== Study material ==
________________________________________
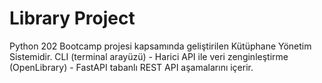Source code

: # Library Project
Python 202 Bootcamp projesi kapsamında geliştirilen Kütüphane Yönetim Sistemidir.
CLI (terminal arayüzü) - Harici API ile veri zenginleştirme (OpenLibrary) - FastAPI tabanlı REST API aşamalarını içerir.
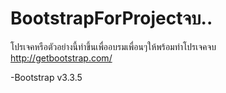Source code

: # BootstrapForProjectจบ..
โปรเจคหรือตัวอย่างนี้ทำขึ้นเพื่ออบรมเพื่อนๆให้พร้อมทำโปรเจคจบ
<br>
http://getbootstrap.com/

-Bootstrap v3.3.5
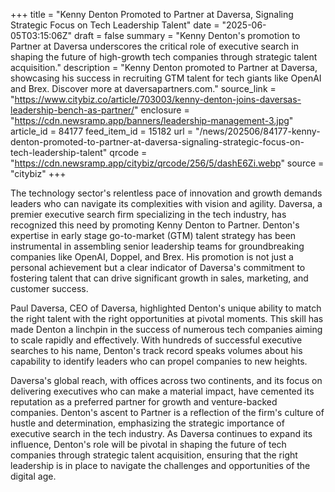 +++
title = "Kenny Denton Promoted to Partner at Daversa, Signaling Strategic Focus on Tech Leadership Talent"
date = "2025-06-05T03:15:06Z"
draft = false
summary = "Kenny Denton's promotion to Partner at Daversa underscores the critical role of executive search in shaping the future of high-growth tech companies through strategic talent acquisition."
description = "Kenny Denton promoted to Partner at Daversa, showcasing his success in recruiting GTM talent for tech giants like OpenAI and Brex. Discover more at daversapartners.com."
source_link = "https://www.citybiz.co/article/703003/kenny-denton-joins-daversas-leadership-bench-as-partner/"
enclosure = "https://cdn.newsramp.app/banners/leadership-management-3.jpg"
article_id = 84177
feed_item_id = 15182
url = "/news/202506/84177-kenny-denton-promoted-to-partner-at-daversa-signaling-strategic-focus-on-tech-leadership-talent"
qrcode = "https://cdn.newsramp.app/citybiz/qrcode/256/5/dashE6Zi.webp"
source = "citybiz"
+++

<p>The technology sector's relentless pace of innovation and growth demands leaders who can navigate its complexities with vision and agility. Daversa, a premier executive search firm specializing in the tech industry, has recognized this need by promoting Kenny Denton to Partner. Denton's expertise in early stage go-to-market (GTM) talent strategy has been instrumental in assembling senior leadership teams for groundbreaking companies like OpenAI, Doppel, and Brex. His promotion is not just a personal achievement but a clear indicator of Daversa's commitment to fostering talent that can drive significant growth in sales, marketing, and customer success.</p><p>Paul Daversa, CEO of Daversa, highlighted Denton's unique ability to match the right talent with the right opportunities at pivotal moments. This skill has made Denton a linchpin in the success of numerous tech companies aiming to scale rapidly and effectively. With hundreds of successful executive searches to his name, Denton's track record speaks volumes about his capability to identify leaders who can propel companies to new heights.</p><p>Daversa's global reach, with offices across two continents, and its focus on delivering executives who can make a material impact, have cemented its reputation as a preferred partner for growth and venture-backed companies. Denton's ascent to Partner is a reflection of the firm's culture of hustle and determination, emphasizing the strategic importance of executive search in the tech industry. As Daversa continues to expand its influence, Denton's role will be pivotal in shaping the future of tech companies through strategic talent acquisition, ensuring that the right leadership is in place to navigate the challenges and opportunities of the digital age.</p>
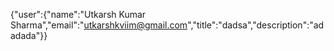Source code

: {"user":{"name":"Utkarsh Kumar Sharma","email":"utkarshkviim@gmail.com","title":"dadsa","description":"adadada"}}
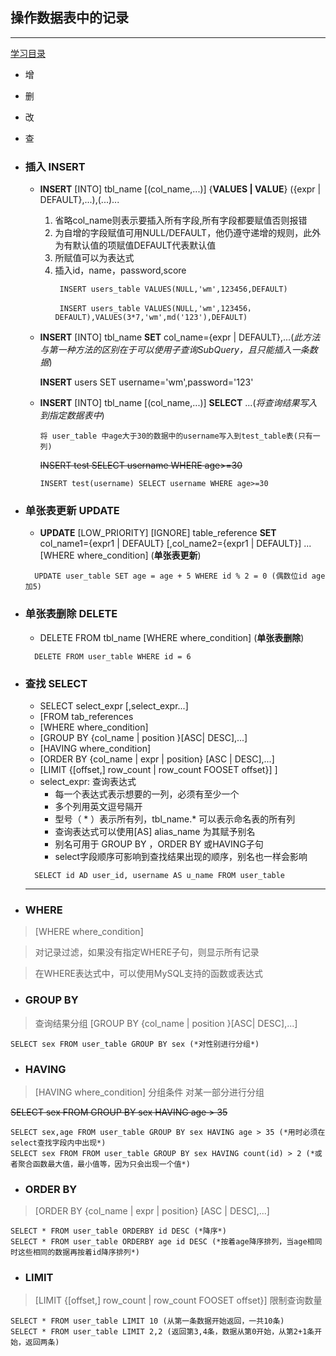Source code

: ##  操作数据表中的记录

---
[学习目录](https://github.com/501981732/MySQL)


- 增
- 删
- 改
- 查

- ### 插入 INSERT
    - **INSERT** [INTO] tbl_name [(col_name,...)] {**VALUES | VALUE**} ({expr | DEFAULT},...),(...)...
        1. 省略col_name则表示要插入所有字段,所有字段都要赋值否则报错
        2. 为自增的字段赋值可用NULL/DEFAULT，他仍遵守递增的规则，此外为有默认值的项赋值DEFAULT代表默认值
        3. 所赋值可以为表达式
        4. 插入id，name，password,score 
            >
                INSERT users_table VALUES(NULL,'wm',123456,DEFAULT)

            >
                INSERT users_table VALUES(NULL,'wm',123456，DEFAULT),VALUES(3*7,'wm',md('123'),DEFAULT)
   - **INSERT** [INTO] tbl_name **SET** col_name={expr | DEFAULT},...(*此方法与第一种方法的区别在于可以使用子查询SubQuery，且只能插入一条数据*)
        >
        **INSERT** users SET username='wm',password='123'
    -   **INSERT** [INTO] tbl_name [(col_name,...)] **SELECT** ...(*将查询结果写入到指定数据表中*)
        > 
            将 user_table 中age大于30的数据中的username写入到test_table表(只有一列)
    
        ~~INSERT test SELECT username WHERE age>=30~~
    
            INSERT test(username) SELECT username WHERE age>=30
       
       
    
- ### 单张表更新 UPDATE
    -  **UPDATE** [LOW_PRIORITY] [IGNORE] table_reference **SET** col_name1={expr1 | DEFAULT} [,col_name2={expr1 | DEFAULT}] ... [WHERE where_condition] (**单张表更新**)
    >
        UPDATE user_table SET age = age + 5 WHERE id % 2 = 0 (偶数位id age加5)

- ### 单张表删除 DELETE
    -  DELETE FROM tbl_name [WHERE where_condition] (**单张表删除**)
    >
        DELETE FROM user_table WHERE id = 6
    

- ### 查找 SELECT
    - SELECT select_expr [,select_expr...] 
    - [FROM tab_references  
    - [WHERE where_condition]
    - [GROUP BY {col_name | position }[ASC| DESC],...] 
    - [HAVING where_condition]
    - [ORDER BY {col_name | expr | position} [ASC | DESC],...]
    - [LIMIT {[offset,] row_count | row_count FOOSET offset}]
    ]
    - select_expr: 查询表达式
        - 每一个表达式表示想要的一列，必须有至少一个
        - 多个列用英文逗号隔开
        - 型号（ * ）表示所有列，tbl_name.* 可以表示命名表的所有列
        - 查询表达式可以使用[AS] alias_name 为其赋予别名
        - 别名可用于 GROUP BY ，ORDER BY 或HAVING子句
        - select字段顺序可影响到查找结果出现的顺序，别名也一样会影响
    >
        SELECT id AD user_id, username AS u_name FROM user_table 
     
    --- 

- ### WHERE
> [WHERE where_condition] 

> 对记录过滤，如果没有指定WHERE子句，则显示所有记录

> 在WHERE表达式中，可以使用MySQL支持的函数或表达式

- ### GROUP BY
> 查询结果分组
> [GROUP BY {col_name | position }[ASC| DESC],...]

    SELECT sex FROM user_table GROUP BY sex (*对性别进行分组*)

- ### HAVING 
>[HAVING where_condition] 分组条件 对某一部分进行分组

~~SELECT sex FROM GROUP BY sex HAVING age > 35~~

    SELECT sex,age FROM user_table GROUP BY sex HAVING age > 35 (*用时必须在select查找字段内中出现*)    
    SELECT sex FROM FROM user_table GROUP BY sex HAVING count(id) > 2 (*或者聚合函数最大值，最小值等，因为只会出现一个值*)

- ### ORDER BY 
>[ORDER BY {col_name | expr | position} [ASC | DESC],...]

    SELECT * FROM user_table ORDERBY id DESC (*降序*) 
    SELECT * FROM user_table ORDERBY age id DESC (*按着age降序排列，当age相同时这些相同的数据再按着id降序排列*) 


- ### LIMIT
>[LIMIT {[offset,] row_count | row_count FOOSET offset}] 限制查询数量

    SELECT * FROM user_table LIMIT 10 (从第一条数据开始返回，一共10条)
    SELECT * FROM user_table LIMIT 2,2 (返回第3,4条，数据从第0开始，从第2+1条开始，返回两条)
________________________________________
Reproduce each entry above word for word. Pictures are not part of the copy.

Source code

: # Library Project
Python 202 Bootcamp projesi kapsamında geliştirilen Kütüphane Yönetim Sistemidir.
CLI (terminal arayüzü) - Harici API ile veri zenginleştirme (OpenLibrary) - FastAPI tabanlı REST API aşamalarını içerir.
Source code

: # BootstrapForProjectจบ..
โปรเจคหรือตัวอย่างนี้ทำขึ้นเพื่ออบรมเพื่อนๆให้พร้อมทำโปรเจคจบ
<br>
http://getbootstrap.com/

-Bootstrap v3.3.5
 +++
title = "Kenny Denton Promoted to Partner at Daversa, Signaling Strategic Focus on Tech Leadership Talent"
date = "2025-06-05T03:15:06Z"
draft = false
summary = "Kenny Denton's promotion to Partner at Daversa underscores the critical role of executive search in shaping the future of high-growth tech companies through strategic talent acquisition."
description = "Kenny Denton promoted to Partner at Daversa, showcasing his success in recruiting GTM talent for tech giants like OpenAI and Brex. Discover more at daversapartners.com."
source_link = "https://www.citybiz.co/article/703003/kenny-denton-joins-daversas-leadership-bench-as-partner/"
enclosure = "https://cdn.newsramp.app/banners/leadership-management-3.jpg"
article_id = 84177
feed_item_id = 15182
url = "/news/202506/84177-kenny-denton-promoted-to-partner-at-daversa-signaling-strategic-focus-on-tech-leadership-talent"
qrcode = "https://cdn.newsramp.app/citybiz/qrcode/256/5/dashE6Zi.webp"
source = "citybiz"
+++

<p>The technology sector's relentless pace of innovation and growth demands leaders who can navigate its complexities with vision and agility. Daversa, a premier executive search firm specializing in the tech industry, has recognized this need by promoting Kenny Denton to Partner. Denton's expertise in early stage go-to-market (GTM) talent strategy has been instrumental in assembling senior leadership teams for groundbreaking companies like OpenAI, Doppel, and Brex. His promotion is not just a personal achievement but a clear indicator of Daversa's commitment to fostering talent that can drive significant growth in sales, marketing, and customer success.</p><p>Paul Daversa, CEO of Daversa, highlighted Denton's unique ability to match the right talent with the right opportunities at pivotal moments. This skill has made Denton a linchpin in the success of numerous tech companies aiming to scale rapidly and effectively. With hundreds of successful executive searches to his name, Denton's track record speaks volumes about his capability to identify leaders who can propel companies to new heights.</p><p>Daversa's global reach, with offices across two continents, and its focus on delivering executives who can make a material impact, have cemented its reputation as a preferred partner for growth and venture-backed companies. Denton's ascent to Partner is a reflection of the firm's culture of hustle and determination, emphasizing the strategic importance of executive search in the tech industry. As Daversa continues to expand its influence, Denton's role will be pivotal in shaping the future of tech companies through strategic talent acquisition, ensuring that the right leadership is in place to navigate the challenges and opportunities of the digital age.</p>
Source code

: {"user":{"name":"Utkarsh Kumar Sharma","email":"utkarshkviim@gmail.com","title":"dadsa","description":"adadada"}}
Source code

: ##  操作数据表中的记录

---
[学习目录](https://github.com/501981732/MySQL)


- 增
- 删
- 改
- 查

- ### 插入 INSERT
    - **INSERT** [INTO] tbl_name [(col_name,...)] {**VALUES | VALUE**} ({expr | DEFAULT},...),(...)...
        1. 省略col_name则表示要插入所有字段,所有字段都要赋值否则报错
        2. 为自增的字段赋值可用NULL/DEFAULT，他仍遵守递增的规则，此外为有默认值的项赋值DEFAULT代表默认值
        3. 所赋值可以为表达式
        4. 插入id，name，password,score 
            >
                INSERT users_table VALUES(NULL,'wm',123456,DEFAULT)

            >
                INSERT users_table VALUES(NULL,'wm',123456，DEFAULT),VALUES(3*7,'wm',md('123'),DEFAULT)
   - **INSERT** [INTO] tbl_name **SET** col_name={expr | DEFAULT},...(*此方法与第一种方法的区别在于可以使用子查询SubQuery，且只能插入一条数据*)
        >
        **INSERT** users SET username='wm',password='123'
    -   **INSERT** [INTO] tbl_name [(col_name,...)] **SELECT** ...(*将查询结果写入到指定数据表中*)
        > 
            将 user_table 中age大于30的数据中的username写入到test_table表(只有一列)
    
        ~~INSERT test SELECT username WHERE age>=30~~
    
            INSERT test(username) SELECT username WHERE age>=30
       
       
    
- ### 单张表更新 UPDATE
    -  **UPDATE** [LOW_PRIORITY] [IGNORE] table_reference **SET** col_name1={expr1 | DEFAULT} [,col_name2={expr1 | DEFAULT}] ... [WHERE where_condition] (**单张表更新**)
    >
        UPDATE user_table SET age = age + 5 WHERE id % 2 = 0 (偶数位id age加5)

- ### 单张表删除 DELETE
    -  DELETE FROM tbl_name [WHERE where_condition] (**单张表删除**)
    >
        DELETE FROM user_table WHERE id = 6
    

- ### 查找 SELECT
    - SELECT select_expr [,select_expr...] 
    - [FROM tab_references  
    - [WHERE where_condition]
    - [GROUP BY {col_name | position }[ASC| DESC],...] 
    - [HAVING where_condition]
    - [ORDER BY {col_name | expr | position} [ASC | DESC],...]
    - [LIMIT {[offset,] row_count | row_count FOOSET offset}]
    ]
    - select_expr: 查询表达式
        - 每一个表达式表示想要的一列，必须有至少一个
        - 多个列用英文逗号隔开
        - 型号（ * ）表示所有列，tbl_name.* 可以表示命名表的所有列
        - 查询表达式可以使用[AS] alias_name 为其赋予别名
        - 别名可用于 GROUP BY ，ORDER BY 或HAVING子句
        - select字段顺序可影响到查找结果出现的顺序，别名也一样会影响
    >
        SELECT id AD user_id, username AS u_name FROM user_table 
     
    --- 

- ### WHERE
> [WHERE where_condition] 

> 对记录过滤，如果没有指定WHERE子句，则显示所有记录

> 在WHERE表达式中，可以使用MySQL支持的函数或表达式

- ### GROUP BY
> 查询结果分组
> [GROUP BY {col_name | position }[ASC| DESC],...]

    SELECT sex FROM user_table GROUP BY sex (*对性别进行分组*)

- ### HAVING 
>[HAVING where_condition] 分组条件 对某一部分进行分组

~~SELECT sex FROM GROUP BY sex HAVING age > 35~~

    SELECT sex,age FROM user_table GROUP BY sex HAVING age > 35 (*用时必须在select查找字段内中出现*)    
    SELECT sex FROM FROM user_table GROUP BY sex HAVING count(id) > 2 (*或者聚合函数最大值，最小值等，因为只会出现一个值*)

- ### ORDER BY 
>[ORDER BY {col_name | expr | position} [ASC | DESC],...]

    SELECT * FROM user_table ORDERBY id DESC (*降序*) 
    SELECT * FROM user_table ORDERBY age id DESC (*按着age降序排列，当age相同时这些相同的数据再按着id降序排列*) 


- ### LIMIT
>[LIMIT {[offset,] row_count | row_count FOOSET offset}] 限制查询数量

    SELECT * FROM user_table LIMIT 10 (从第一条数据开始返回，一共10条)
    SELECT * FROM user_table LIMIT 2,2 (返回第3,4条，数据从第0开始，从第2+1条开始，返回两条)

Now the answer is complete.